*** RECORD EXTRACTS Section Begins ***

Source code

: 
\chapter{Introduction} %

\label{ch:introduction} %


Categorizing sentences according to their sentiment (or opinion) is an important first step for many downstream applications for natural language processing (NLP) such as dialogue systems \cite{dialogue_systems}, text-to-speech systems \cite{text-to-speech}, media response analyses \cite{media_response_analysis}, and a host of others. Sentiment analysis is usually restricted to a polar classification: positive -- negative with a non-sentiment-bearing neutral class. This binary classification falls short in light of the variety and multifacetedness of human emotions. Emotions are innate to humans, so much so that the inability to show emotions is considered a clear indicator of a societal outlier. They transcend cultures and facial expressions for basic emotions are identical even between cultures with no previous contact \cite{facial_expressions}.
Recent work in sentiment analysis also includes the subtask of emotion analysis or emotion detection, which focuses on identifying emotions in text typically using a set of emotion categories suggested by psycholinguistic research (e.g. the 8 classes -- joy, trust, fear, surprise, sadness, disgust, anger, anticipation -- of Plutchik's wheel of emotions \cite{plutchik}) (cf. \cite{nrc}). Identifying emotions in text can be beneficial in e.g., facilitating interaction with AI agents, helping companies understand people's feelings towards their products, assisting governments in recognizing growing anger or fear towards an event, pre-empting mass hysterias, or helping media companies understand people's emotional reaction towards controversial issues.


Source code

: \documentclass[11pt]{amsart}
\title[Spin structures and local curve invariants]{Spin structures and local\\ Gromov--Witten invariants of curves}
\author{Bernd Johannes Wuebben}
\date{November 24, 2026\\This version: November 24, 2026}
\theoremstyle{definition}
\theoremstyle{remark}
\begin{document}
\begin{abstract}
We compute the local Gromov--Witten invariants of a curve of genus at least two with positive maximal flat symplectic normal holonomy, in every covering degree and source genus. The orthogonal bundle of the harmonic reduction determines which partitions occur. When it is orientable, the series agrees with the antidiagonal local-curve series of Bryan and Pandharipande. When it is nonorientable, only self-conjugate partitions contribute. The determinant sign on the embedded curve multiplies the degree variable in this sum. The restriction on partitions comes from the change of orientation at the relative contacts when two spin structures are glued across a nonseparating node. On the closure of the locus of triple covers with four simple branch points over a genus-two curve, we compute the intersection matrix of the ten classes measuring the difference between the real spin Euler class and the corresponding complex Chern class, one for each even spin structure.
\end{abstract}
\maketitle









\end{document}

*** RECORD EXTRACTS Section Ends ***

Go through the material above and return each line that holds the word "structures".

\title[Spin structures and local curve invariants]{Spin structures and local\\ Gromov--Witten invariants of curves}
We compute the local Gromov--Witten invariants of a curve of genus at least two with positive maximal flat symplectic normal holonomy, in every covering degree and source genus. The orthogonal bundle of the harmonic reduction determines which partitions occur. When it is orientable, the series agrees with the antidiagonal local-curve series of Bryan and Pandharipande. When it is nonorientable, only self-conjugate partitions contribute. The determinant sign on the embedded curve multiplies the degree variable in this sum. The restriction on partitions comes from the change of orientation at the relative contacts when two spin structures are glued across a nonseparating node. On the closure of the locus of triple covers with four simple branch points over a genus-two curve, we compute the intersection matrix of the ten classes measuring the difference between the real spin Euler class and the corresponding complex Chern class, one for each even spin structure.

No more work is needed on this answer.